Najdusia...czy ty przeczytałeś wiersz, czy może ktoś
ci coś opowiedział.Bo jest bez sensu...
Rodzice na pewno wybaczą ale trudno walczyć z tradycją
i symboliką znicza. Raczej trudno byłoby skłonić ludzi
do świętowania w ciemności...
Pozdrawiam :)
Nie idź na cmentarz, jeszcze się zasapiesz i
dostaniesz zawału?
Handlowcy się nie ucieszą
- kontrowersyjnie - acz peel nie jest w żadnym
obowiązku - wszystko ma wypływać z potrzeby serca - a
nie przymusu.
Kwiaty które tam zanosimy też zrzerają nasze zasoby,
chodowane w cieplarniach, karmione chemiczną wodą i
fotosynteza sztucznym światłem- i dojazd samochodem
naodległe cmentarze.
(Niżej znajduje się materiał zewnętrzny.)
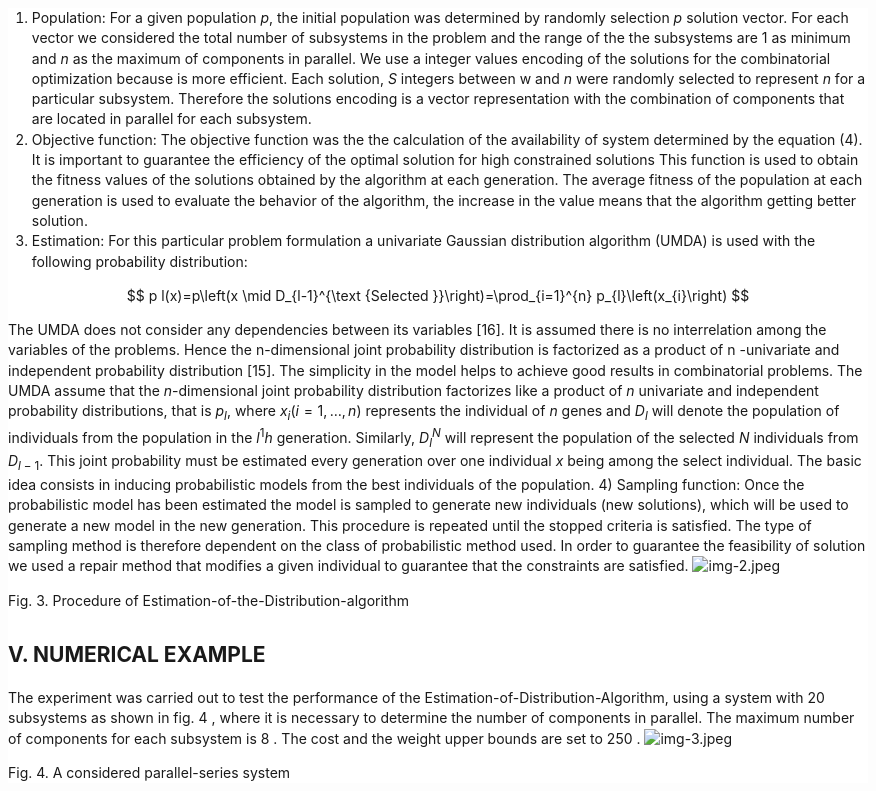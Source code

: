 1) Population: For a given population $p$, the initial population was determined by randomly selection $p$ solution vector. For each vector we considered the total number of subsystems in the problem and the range of the the subsystems are 1 as minimum and $n$ as the maximum of components in parallel. We use a integer values encoding of the solutions for the combinatorial optimization because is more efficient. Each solution, $S$ integers between w and $n$ were randomly selected to represent $n$ for a particular subsystem. Therefore the solutions encoding is a vector representation with the combination of components that are located in parallel for each subsystem.
2) Objective function: The objective function was the the calculation of the availability of system determined by the equation (4). It is important to guarantee the efficiency of the optimal solution for high constrained solutions This function is used to obtain the fitness values of the solutions obtained by the algorithm at each generation. The average fitness of the population at each generation is used to evaluate the behavior of the algorithm, the increase in the value means that the algorithm getting better solution.
3) Estimation: For this particular problem formulation a univariate Gaussian distribution algorithm (UMDA) is used with the following probability distribution:

$$
p l(x)=p\left(x \mid D_{l-1}^{\text {Selected }}\right)=\prod_{i=1}^{n} p_{l}\left(x_{i}\right)
$$

The UMDA does not consider any dependencies between its variables [16]. It is assumed there is no interrelation among the variables of the problems. Hence the n-dimensional joint probability distribution is factorized as a product of n -univariate and independent probability distribution [15]. The simplicity in the model helps to achieve good results in combinatorial problems. The UMDA assume that the $n$-dimensional joint probability distribution factorizes like a product of $n$ univariate and independent probability distributions, that is $p_{l}$, where $x_{i}(i=1, \ldots, n)$ represents the individual of $n$ genes and $D_{l}$ will denote the population of individuals from the population in the $l^{1} h$ generation. Similarly, $D_{l}^{N}$ will represent the population of the selected $N$ individuals from $D_{l-1}$. This joint probability must be estimated every generation over one individual $x$ being among the select individual. The basic idea consists in inducing probabilistic models from the best individuals of the population.
4) Sampling function: Once the probabilistic model has been estimated the model is sampled to generate new individuals (new solutions), which will be used to generate a new model in the new generation. This procedure is repeated until the stopped criteria is satisfied. The type of sampling method is therefore dependent on the class of probabilistic method used. In order to guarantee the feasibility of solution
we used a repair method that modifies a given individual to guarantee that the constraints are satisfied.
![img-2.jpeg](img-2.jpeg)

Fig. 3. Procedure of Estimation-of-the-Distribution-algorithm

## V. NUMERICAL EXAMPLE

The experiment was carried out to test the performance of the Estimation-of-Distribution-Algorithm, using a system with 20 subsystems as shown in fig. 4 , where it is necessary to determine the number of components in parallel. The maximum number of components for each subsystem is 8 . The cost and the weight upper bounds are set to 250 .
![img-3.jpeg](img-3.jpeg)

Fig. 4. A considered parallel-series system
Idea Grandzie przyświecająca, ale
raczej osamotniona, pozdrawiam
Na cmentarzu wolę,
ciszę, oraz ciemność…
A dla mnie to "światełko" to pomoc w ich wiecznej
wądrówce po zaułkach wszechświata. To nie tylko
kopcący knocik lecz pamięci
pamięć jest ważna a nie świeczka raz do roku.
Pozdrawiam
Kontrowersyjnie. Dołączam do nieprzekonanego
Grzegorza. Miłego dnia:)
w sumie najważniejsza jest pamięć, a świeczka to tylko
symbol.
Mnie nie przekonałeś ale niech tam będzie,
lepiej wygaś w piecu, jak to robią wszędzie.
Pozdrawiam Tadeuszu, pamięć jest bezcenna.